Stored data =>
━━━━━━━━━━━━━━━━━━━━

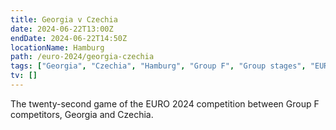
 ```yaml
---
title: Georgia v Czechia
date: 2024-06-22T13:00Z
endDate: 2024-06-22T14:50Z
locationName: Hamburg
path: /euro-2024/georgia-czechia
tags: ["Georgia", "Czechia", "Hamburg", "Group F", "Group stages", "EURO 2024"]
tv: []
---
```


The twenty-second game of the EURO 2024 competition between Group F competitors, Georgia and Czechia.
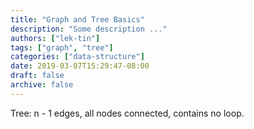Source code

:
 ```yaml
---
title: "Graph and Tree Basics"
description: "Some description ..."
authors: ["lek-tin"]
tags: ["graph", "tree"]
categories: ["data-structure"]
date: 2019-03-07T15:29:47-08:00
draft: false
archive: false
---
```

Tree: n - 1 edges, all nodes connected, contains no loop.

━━━━━━━━━━━━━━━━━━━━

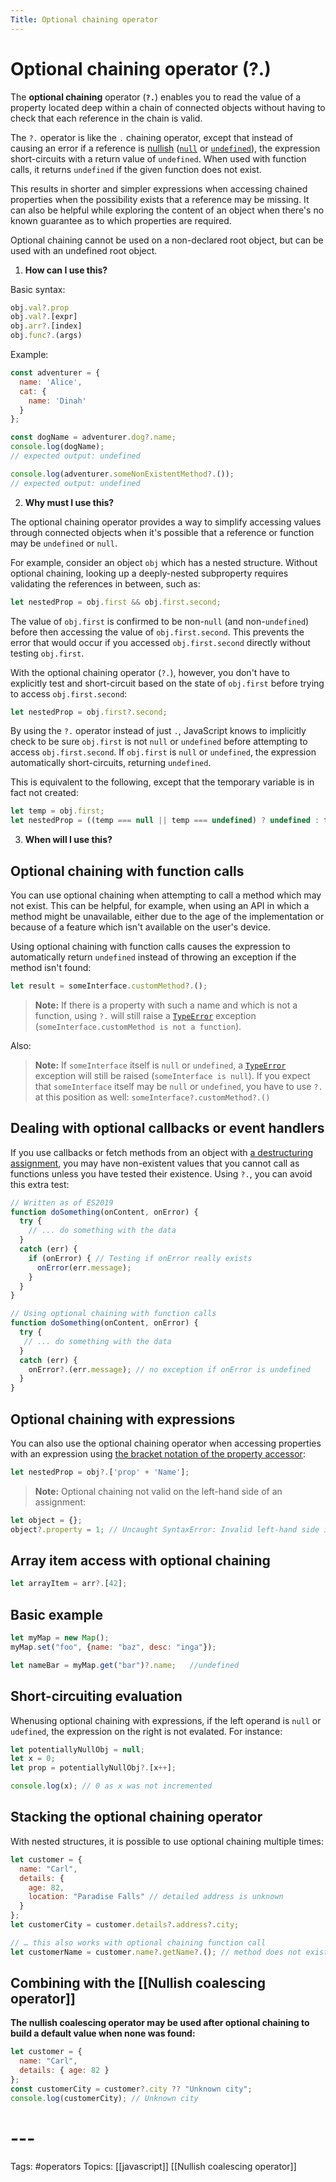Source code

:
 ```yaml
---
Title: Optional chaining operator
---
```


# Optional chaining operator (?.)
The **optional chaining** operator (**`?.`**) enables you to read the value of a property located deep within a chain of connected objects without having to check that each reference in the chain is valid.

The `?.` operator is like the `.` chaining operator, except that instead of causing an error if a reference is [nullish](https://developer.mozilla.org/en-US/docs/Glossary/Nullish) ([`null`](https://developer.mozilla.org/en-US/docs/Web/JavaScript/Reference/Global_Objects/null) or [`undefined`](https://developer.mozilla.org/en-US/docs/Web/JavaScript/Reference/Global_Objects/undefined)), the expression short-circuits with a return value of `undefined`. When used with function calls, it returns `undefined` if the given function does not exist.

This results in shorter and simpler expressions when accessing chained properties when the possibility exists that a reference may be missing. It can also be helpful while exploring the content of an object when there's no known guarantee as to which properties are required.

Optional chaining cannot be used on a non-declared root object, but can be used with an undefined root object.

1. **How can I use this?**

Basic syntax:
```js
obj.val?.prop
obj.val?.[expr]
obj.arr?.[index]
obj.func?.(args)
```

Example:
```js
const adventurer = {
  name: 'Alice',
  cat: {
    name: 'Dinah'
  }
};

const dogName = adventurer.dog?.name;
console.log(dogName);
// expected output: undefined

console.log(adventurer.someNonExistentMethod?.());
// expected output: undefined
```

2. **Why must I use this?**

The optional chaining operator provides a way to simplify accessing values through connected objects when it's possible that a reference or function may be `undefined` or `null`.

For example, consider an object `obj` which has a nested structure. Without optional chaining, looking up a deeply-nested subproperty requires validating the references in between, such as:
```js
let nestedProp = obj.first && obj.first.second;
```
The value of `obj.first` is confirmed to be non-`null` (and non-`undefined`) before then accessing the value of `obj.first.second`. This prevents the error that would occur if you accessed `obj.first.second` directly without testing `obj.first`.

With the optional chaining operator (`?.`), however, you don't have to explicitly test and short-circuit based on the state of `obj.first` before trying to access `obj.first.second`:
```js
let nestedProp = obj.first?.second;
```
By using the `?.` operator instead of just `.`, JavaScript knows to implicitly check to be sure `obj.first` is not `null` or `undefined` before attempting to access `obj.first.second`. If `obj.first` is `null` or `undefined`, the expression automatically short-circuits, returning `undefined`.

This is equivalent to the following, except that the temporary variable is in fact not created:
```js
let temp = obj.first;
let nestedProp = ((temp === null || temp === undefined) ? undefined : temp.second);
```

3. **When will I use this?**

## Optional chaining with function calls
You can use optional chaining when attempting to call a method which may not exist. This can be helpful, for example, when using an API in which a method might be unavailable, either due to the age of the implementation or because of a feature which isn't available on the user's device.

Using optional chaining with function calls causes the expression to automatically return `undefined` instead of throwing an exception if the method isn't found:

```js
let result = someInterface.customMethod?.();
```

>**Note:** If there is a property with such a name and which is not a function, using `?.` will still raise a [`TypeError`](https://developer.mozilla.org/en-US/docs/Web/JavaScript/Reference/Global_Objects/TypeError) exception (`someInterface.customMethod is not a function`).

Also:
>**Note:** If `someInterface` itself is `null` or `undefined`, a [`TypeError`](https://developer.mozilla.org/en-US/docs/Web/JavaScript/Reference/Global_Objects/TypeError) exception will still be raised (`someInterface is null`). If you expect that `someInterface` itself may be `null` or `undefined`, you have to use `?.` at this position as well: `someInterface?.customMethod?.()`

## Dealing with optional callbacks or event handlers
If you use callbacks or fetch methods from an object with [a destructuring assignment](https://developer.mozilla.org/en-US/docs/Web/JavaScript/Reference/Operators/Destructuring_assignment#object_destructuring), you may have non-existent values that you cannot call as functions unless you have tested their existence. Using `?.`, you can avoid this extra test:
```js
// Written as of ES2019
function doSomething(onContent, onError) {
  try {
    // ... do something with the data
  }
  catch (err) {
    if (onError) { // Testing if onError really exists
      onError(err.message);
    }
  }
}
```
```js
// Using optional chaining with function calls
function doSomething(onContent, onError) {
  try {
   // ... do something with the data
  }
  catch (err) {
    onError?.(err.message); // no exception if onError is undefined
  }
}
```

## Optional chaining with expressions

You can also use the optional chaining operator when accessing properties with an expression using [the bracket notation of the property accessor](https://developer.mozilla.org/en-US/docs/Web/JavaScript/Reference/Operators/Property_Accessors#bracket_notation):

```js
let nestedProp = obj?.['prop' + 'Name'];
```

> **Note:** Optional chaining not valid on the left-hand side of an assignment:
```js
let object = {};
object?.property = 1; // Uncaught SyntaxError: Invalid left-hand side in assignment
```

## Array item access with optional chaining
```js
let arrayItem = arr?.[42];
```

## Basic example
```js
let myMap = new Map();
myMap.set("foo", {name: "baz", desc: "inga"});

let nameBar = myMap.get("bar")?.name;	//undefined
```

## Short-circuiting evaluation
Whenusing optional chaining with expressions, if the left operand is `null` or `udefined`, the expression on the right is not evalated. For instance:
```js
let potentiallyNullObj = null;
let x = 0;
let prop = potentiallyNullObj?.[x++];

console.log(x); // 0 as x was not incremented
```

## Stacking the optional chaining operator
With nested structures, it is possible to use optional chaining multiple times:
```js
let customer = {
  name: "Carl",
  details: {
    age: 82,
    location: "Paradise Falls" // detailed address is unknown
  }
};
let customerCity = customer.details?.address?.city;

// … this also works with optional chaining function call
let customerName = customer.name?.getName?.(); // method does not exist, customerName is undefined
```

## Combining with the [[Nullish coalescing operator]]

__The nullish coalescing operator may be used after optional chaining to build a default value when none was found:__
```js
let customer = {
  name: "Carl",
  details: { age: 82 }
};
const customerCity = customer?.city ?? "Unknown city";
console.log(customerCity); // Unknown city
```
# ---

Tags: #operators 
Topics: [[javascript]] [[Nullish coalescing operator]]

━━━━━━━━━━━━━━━━━━━━

What this task involves =>
Show each line of the records above containing "Group".

Task solution =>
tags: ["Georgia", "Czechia", "Hamburg", "Group F", "Group stages", "EURO 2024"]
The twenty-second game of the EURO 2024 competition between Group F competitors, Georgia and Czechia.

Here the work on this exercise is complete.